When the first small microcomputers became available, they were quickly equipped by graphic abilities and interpreters (and even compilers) which easily generated graphics by a sequence of simple commands. And those could be chained into animated graphics, and many science teachers at many levels got for their classes as well as homes various commodores or BBC-micros (in UK and in my town in Norway too). It took a couple of minutes to generate something flashing on the small screen or on a TV screen, and this was the golden age of popular programming. BASIC was the language, you could enhance it by tricks of injecting assembled machine code into memory, and this golden age continued when IBM PC and compatibles came with several flavors of BASIC.

The micros, including Apple II were put into history the IBM compatibles, as they were called then, and basic was replaced by the Borland Turbos, including TurboPascal, TurboC etc.  These were even better than BASIC, but it took much longer to generate a running program. Declarations, typechecking, later objects and classes, and in short too confusing for mny people. Besides all those Turbos and later windows tools did not come free any more, basically less and less came free, and the joy of simulations and programming died out.
In the meantime, there was Apple coming, and they eventually made the HyperCard by Bill Atkinsonand Apple, and a new perspectives opened, but never again as in the first golden Era of BASIC amateur simulators and animators.
In the nineties browsers, Netscape and Java came. Now there were free programming tools again, some of the Netscape versions contained even a java compiler, or you could get it from Sun Microsystems for free if you promissed something. Again, lots of computing and simulation came, you can still find lots of educational applets around. But this is definitely not easy and joyful! It is always hard work!

So is there a hope for those seeking the  joy of programming and simulations?
 
There are many great things available, around the OLPC and MIT labs - and I hope to write about my impressions and experience with those. They are joyful, definitely. But not really generally available. Is there any equivalent of the micros of the eighties?
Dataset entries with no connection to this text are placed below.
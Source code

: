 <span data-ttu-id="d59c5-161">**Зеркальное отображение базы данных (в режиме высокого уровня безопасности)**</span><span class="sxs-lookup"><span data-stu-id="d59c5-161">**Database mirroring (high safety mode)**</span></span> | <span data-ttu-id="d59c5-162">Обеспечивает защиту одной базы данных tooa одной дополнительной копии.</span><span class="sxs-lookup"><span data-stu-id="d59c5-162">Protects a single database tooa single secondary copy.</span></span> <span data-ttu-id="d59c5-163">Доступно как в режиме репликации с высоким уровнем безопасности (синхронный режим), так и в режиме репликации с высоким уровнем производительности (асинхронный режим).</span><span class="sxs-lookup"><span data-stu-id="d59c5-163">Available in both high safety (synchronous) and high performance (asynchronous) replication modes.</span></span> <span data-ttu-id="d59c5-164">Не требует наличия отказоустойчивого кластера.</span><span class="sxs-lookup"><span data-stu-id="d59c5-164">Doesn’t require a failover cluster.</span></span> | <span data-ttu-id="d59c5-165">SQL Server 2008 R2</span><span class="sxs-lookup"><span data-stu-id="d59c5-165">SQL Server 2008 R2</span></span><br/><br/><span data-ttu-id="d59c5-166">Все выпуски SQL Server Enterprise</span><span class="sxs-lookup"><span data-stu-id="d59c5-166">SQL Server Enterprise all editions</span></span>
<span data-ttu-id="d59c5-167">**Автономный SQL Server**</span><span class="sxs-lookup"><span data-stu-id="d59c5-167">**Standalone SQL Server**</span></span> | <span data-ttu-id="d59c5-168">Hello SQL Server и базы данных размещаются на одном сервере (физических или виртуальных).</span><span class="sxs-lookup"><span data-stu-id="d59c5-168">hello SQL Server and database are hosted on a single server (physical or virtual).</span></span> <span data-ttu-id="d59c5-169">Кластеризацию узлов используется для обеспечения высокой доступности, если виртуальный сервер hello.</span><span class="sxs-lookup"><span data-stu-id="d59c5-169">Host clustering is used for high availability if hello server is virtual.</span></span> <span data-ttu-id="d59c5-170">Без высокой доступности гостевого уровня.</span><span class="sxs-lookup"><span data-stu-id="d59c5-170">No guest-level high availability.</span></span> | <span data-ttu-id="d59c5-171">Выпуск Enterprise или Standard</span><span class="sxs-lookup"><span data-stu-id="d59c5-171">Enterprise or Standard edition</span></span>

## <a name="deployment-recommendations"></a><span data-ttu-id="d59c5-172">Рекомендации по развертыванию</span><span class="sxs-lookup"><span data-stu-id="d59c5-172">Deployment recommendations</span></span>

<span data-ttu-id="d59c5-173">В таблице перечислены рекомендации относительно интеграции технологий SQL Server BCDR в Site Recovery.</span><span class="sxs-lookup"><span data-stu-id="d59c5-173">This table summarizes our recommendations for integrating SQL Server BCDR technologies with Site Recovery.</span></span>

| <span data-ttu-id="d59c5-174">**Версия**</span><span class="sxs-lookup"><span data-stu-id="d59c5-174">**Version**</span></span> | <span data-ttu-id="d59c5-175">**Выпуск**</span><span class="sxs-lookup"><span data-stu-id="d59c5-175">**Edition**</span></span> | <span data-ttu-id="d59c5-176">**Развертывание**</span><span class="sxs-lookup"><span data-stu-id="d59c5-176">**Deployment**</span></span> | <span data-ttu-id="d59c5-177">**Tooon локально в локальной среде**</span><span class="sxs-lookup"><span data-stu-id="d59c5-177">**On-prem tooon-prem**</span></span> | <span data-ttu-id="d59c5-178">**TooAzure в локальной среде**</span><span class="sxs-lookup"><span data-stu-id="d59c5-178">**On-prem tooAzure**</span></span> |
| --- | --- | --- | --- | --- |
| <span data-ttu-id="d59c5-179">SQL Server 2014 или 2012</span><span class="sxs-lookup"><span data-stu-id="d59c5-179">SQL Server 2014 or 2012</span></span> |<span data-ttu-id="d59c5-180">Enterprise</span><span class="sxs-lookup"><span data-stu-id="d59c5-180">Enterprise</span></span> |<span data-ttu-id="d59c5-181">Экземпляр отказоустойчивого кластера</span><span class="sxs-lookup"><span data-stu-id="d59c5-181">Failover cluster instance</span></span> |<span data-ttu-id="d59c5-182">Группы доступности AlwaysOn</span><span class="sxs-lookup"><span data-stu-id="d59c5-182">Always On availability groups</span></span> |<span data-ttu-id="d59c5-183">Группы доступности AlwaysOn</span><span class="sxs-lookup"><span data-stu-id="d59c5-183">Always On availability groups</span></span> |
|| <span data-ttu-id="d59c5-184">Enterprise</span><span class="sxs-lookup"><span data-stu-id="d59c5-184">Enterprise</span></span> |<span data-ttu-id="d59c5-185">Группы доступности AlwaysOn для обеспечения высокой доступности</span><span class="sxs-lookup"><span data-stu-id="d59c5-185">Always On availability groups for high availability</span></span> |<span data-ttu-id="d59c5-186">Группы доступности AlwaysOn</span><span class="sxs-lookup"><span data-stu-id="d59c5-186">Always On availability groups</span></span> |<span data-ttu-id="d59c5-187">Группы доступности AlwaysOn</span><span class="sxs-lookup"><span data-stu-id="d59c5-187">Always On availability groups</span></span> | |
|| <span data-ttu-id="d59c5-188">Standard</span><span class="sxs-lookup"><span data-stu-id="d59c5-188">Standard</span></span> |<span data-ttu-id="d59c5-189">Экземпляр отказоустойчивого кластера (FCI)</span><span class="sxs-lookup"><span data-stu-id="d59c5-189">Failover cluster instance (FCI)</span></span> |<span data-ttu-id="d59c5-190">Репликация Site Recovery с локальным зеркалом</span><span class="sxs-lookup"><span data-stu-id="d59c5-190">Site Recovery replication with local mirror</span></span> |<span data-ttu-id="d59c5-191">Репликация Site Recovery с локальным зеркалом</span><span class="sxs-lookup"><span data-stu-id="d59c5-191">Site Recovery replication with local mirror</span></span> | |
My point in this story is this: Yes. So are this all those smartphones or androids perhaps? No, that is not my point. My point is that by now something like a billion of people have available a machine emulator in the browsers on their PCs, this confusing JavaScript. And by downloading just a few examples or "scripts" they can get quite an equivalent of the old BASIC interpreters, now much faster and much more powerfull. As in the times of BASIC there is no compilation. Just type your commands somewhere in a clever way and click on "reload" and your program is running!

There are many enthusiasts of JavaScript, including Google and even Microsoft, as well as what should be the official body, the WWW consortium (this deserves more notes, I know). And tens of very knowledgeable and helpful individuals.

The closest to the simple BASIC "joy of programming and simulations" you can get from from Processing.js, a rather close re-implementation of Processing. You simply fetch one file called processing.js, one or more examples, and here you go. Using a text editor, you can insert your new ideas into the mypage.html, clicking on "reload" and enjoying the movements and simulations just like in the old days of commodore 64 and other micros, but now with much better performance.

The picture shows how I play with one of the examples in my browser. To avoid use of other editors, I use the browser called SeaMonkey. It has built in HTML editor - and when you get accustomed to it, it i a very nice browser. One should use a different browser than the "main one", so the SeMonkey is definitely omething for this joyful project.